Requirement - Please give back, word for word, only the lines starting at the one containing "views.txt for more" and ending at the one containing "access to the current room." within the material below.

__________

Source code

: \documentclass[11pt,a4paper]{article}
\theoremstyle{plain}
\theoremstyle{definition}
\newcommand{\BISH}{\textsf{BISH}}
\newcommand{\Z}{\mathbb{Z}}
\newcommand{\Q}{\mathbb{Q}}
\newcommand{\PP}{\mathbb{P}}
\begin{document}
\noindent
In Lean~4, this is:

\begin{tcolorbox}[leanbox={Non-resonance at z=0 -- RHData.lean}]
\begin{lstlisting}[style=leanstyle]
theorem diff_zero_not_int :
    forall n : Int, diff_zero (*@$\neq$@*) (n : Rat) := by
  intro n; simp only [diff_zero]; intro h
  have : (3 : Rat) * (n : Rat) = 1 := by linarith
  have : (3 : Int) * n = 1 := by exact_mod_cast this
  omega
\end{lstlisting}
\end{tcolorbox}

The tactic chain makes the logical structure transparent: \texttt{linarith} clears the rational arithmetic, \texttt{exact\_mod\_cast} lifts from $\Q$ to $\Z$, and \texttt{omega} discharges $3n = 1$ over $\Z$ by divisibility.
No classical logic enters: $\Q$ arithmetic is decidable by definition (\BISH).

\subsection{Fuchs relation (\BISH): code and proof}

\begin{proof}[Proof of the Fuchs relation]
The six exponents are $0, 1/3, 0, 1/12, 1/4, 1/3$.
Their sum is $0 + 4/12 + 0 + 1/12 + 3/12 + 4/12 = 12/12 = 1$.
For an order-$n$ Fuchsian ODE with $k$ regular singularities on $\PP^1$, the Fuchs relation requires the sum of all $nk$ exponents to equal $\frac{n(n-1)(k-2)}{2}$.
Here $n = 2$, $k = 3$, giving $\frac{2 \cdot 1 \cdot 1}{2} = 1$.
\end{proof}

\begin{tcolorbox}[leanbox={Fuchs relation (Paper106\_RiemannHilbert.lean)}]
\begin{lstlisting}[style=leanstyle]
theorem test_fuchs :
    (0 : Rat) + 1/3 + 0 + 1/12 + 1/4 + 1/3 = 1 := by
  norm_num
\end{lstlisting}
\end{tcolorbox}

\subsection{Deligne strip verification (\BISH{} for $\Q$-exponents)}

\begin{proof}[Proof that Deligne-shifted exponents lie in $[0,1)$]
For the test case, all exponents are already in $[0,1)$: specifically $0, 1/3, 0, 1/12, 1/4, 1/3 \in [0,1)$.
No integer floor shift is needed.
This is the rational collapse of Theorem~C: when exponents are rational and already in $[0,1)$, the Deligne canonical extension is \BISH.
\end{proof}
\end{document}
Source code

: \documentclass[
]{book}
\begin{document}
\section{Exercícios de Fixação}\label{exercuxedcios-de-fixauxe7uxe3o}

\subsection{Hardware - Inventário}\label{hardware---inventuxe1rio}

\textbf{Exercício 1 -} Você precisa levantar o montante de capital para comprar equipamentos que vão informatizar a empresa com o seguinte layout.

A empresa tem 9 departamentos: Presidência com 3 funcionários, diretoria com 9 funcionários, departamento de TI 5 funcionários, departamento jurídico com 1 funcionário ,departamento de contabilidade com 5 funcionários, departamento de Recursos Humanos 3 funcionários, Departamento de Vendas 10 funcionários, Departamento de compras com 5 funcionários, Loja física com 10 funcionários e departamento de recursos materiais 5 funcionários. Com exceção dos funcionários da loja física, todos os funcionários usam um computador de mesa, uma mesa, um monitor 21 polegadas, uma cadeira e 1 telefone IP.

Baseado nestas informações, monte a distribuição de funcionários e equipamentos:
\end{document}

__________

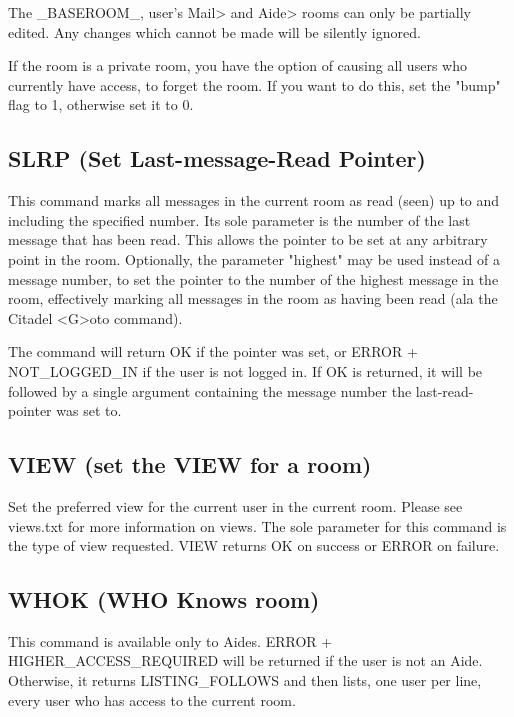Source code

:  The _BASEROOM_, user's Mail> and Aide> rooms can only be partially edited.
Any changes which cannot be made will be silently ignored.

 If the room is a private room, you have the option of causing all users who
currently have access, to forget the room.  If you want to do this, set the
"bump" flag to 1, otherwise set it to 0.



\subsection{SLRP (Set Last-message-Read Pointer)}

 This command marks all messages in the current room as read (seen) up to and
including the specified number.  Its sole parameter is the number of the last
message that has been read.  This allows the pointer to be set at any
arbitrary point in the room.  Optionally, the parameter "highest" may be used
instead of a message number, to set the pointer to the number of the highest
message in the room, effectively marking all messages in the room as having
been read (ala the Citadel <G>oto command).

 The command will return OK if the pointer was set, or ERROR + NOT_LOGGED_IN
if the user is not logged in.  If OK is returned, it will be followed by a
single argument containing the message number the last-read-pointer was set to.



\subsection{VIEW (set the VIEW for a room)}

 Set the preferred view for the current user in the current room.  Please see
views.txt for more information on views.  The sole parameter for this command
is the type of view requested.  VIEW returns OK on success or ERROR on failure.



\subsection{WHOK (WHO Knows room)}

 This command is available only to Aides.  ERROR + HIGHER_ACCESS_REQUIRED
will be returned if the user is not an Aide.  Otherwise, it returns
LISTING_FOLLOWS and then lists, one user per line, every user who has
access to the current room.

__________

Solution to this problem -
views.txt for more information on views.  The sole parameter for this command
is the type of view requested.  VIEW returns OK on success or ERROR on failure.



\subsection{WHOK (WHO Knows room)}

 This command is available only to Aides.  ERROR + HIGHER_ACCESS_REQUIRED
will be returned if the user is not an Aide.  Otherwise, it returns
LISTING_FOLLOWS and then lists, one user per line, every user who has
access to the current room.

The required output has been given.